SDG, Ulusal Savunma Kuvvetleri’nin Suriye'nin doğusuna sızmasına izin vermedi

Çatışmalarda 24 askeri unsur ve bir sivil öldü, 31 asker ise yaralandı.

Suriye'nin doğusundaki Deyrizor kırsalında devriye gezen ABD ordusuna ait Bradley araçları ve ABD’li bir asker (Arşiv – Şarku’l Avsat)
Suriye'nin doğusundaki Deyrizor kırsalında devriye gezen ABD ordusuna ait Bradley araçları ve ABD’li bir asker (Arşiv – Şarku’l Avsat)
TT

SDG, Ulusal Savunma Kuvvetleri’nin Suriye'nin doğusuna sızmasına izin vermedi

Suriye'nin doğusundaki Deyrizor kırsalında devriye gezen ABD ordusuna ait Bradley araçları ve ABD’li bir asker (Arşiv – Şarku’l Avsat)
Suriye'nin doğusundaki Deyrizor kırsalında devriye gezen ABD ordusuna ait Bradley araçları ve ABD’li bir asker (Arşiv – Şarku’l Avsat)
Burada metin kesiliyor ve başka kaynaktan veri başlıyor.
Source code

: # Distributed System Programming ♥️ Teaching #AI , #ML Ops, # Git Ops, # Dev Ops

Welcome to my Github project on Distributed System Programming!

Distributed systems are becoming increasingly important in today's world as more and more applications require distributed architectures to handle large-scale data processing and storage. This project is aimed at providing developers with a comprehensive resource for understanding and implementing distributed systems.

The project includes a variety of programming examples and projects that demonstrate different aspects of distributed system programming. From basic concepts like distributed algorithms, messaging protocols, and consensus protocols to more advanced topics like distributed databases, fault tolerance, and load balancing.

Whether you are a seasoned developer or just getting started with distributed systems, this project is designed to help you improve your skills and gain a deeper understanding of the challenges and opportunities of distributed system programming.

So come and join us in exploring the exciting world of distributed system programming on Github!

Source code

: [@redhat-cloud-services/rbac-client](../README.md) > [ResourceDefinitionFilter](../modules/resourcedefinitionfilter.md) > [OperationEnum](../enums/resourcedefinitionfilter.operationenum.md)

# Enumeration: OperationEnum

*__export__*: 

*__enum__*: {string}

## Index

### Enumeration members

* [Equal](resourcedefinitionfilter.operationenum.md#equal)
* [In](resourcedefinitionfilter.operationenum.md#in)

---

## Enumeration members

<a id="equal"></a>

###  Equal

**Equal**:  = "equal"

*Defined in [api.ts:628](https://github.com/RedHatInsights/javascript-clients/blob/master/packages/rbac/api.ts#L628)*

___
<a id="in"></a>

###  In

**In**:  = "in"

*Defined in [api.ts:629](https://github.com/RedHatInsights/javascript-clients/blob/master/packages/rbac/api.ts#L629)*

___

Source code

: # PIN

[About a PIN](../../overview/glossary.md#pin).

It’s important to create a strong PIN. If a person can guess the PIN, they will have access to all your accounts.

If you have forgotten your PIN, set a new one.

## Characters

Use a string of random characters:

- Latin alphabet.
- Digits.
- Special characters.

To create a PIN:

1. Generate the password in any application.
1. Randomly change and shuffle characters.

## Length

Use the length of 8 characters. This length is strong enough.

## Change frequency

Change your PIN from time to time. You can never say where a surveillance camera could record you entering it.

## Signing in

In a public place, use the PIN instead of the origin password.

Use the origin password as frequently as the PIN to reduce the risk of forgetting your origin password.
Suriye Demokratik Güçleri (SDG), Ulusal Savunma Kuvvetleri üyelerinin ve Suriye ordusuna bağlı emniyet birimlerinden unsurların Suriye'nin doğusuna sızma girişimlerini engellendiğini duyurdu. Fırat Nehri'nin batı yakasındaki el-Meyadin kentinde konuşlu Suriye ordu güçlerinin pazartesiyi salıya bağlayan gece Deyrizor’un doğu kırsalındaki Ziban beldesine başlattıkları yoğun topçu bombardımanı ve ağır silahlarla ateş açmaları sonucu iki taraf arasında çatışmalar patlak verdi. Çatışmalarda her iki taraftan 24 askeri unsur ve Zibanlı bir sivil öldü, 31 asker ise yaralandı.

SDG Medya Merkezi Müdürü Ferhad Şami, Şarku'l Avsat'a telefon aracılığıyla yaptığı açıklamada, SDG’nin pazartesi akşamı el-Meyadin’den açılan topçu bombardımanı altında Ziban’a sızma girişimi sırasında Suriye rejimi askerleri ve ona bağlı milisleri saatler içinde püskürtmeyi başardığını söyledi. Şami, rejim askerleri ve milislerin, ‘sivillerin evlerini ve camileri çatışmak, saklanmak ve tahkimat amaçlı olarak kullandığını’ belirtti.

Rejim güçlerini, sızma girişiminde bulunanları desteklemekle ve topçu bombardımanları ve ağır silahlarla saldırmakla suçlayan Şami, “Sivillerin evlerine ve kent pazarına çok sayıda top mermisi düşerken, bir sivil de hayatını kaybetti. Hizmet kurumları sızan paralı askerler tarafından yağmalanırken, çok sayıda kişi de yaralandı” ifadelerini kullandı.

scdfe
Deyrizor’un doğu kırsalındaki güvenlik operasyonuna katılan SDG’liler. (Arşiv - Özel)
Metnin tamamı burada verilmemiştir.